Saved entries
Content starts
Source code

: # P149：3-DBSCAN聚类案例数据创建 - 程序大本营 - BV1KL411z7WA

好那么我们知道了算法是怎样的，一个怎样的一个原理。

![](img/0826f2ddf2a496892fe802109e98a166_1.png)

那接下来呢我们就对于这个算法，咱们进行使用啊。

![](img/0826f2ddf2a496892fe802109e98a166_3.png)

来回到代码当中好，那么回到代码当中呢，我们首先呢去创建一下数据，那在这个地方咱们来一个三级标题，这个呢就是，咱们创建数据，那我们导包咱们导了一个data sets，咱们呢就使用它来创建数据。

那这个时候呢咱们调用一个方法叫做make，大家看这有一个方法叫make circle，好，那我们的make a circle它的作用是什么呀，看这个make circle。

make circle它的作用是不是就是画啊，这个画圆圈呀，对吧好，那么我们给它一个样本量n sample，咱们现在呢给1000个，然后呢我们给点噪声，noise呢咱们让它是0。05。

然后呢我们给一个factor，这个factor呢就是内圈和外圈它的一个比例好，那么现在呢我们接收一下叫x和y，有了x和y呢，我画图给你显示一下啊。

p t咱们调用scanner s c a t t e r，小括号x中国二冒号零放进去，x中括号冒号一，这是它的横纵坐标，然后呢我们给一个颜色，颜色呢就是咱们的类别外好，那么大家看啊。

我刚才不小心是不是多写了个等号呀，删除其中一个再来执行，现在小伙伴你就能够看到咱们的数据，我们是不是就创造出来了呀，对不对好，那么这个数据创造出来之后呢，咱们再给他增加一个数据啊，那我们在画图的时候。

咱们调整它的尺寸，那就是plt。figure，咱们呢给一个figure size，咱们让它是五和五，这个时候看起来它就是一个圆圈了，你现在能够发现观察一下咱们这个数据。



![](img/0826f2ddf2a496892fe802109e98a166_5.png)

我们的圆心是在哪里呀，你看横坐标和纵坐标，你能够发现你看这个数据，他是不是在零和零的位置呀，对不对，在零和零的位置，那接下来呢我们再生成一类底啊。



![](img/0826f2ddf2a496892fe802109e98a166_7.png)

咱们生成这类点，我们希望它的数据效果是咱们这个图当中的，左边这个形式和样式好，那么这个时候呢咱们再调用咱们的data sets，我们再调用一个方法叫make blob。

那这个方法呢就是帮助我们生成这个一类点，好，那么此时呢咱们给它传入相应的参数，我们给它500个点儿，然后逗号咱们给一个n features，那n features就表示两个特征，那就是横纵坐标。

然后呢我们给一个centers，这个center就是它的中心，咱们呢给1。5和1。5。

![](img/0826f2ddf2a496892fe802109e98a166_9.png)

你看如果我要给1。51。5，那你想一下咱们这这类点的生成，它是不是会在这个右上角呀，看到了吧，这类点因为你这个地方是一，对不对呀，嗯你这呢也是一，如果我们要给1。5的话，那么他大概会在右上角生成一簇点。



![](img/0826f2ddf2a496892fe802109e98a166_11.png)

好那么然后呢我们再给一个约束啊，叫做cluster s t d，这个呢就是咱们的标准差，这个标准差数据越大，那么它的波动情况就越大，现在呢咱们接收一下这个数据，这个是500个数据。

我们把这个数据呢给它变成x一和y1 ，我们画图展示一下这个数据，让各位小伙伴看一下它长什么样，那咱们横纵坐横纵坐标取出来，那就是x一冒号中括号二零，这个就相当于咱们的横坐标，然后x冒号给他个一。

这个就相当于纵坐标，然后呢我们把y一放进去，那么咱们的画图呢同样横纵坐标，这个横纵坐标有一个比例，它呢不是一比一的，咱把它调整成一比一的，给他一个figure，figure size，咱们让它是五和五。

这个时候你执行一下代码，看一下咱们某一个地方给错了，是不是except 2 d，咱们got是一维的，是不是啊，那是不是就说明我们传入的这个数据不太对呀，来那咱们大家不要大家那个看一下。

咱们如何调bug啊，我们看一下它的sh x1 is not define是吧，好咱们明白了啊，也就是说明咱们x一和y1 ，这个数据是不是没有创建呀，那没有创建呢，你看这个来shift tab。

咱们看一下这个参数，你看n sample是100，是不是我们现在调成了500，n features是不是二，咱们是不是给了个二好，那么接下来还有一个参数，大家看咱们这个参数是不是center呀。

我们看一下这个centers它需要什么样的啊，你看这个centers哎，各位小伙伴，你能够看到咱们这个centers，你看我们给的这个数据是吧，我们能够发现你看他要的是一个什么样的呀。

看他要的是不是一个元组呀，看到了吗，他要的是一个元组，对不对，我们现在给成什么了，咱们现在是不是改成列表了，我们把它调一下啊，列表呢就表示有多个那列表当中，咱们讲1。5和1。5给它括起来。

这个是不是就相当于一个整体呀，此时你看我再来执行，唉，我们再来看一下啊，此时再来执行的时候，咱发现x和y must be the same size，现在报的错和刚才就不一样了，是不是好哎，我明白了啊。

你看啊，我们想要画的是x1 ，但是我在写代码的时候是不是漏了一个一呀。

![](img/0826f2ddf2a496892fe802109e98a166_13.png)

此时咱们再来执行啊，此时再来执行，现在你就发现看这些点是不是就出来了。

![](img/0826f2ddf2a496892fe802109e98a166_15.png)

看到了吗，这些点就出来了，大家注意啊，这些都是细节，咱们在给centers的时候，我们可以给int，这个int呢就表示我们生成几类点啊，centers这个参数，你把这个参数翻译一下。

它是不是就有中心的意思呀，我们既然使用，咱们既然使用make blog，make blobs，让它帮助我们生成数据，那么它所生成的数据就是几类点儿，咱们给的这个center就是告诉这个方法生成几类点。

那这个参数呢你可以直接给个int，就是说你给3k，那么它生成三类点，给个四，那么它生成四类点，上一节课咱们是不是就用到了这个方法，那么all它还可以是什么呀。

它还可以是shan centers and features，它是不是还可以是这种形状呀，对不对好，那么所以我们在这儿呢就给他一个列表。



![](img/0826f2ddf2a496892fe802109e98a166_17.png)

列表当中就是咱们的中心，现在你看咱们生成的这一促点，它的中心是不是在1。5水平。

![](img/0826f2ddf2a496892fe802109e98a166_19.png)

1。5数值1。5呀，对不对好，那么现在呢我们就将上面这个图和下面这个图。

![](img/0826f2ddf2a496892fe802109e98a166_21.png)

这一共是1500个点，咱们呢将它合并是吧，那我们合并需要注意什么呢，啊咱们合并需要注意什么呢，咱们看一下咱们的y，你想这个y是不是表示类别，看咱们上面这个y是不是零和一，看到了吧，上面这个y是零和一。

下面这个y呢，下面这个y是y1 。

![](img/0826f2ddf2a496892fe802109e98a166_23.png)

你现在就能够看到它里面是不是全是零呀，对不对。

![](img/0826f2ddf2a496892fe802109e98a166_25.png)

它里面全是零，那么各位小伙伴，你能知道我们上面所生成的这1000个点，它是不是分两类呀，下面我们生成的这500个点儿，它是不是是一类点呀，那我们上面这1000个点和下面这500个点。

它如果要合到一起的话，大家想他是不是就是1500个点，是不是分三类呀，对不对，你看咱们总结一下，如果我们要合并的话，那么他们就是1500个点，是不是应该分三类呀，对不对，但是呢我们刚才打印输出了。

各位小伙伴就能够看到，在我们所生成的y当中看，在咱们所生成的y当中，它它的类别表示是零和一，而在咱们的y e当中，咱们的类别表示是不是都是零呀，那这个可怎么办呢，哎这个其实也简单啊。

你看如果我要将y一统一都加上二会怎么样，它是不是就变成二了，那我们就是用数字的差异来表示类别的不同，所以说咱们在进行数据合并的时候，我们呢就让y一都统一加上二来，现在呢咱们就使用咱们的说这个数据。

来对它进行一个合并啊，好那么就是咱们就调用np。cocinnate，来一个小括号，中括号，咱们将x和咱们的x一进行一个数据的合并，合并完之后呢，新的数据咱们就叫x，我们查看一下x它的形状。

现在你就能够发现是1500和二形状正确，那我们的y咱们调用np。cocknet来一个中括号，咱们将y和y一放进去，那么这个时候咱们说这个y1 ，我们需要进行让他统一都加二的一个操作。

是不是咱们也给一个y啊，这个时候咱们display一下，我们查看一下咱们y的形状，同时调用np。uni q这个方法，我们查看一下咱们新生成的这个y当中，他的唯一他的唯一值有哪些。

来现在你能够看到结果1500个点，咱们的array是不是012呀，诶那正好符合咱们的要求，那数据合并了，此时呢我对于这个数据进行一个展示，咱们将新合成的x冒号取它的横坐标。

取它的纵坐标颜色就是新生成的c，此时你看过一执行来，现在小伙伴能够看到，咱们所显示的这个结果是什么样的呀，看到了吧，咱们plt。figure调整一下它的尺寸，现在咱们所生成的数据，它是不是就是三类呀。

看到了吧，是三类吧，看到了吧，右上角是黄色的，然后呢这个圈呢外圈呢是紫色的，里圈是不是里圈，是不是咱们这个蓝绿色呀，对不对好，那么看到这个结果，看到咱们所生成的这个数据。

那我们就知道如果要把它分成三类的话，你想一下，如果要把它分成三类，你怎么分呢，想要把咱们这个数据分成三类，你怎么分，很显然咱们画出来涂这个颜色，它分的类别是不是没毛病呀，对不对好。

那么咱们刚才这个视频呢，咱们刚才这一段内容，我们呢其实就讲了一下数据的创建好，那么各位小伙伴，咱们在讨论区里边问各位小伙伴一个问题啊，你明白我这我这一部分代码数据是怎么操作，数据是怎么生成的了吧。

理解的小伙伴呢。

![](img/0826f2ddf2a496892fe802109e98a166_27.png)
Content ends
## Task to complete
Return each line of the records above in which the word "size" occurs.

## Solution for this problem
咱们调整它的尺寸，那就是plt。figure，咱们呢给一个figure size，咱们让它是五和五，这个时候看起来它就是一个圆圈了，你现在能够发现观察一下咱们这个数据。
这个就相当于纵坐标，然后呢我们把y一放进去，那么咱们的画图呢同样横纵坐标，这个横纵坐标有一个比例，它呢不是一比一的，咱把它调整成一比一的，给他一个figure，figure size，咱们让它是五和五。
这个是不是就相当于一个整体呀，此时你看我再来执行，唉，我们再来看一下啊，此时再来执行的时候，咱发现x和y must be the same size，现在报的错和刚才就不一样了，是不是好哎，我明白了啊。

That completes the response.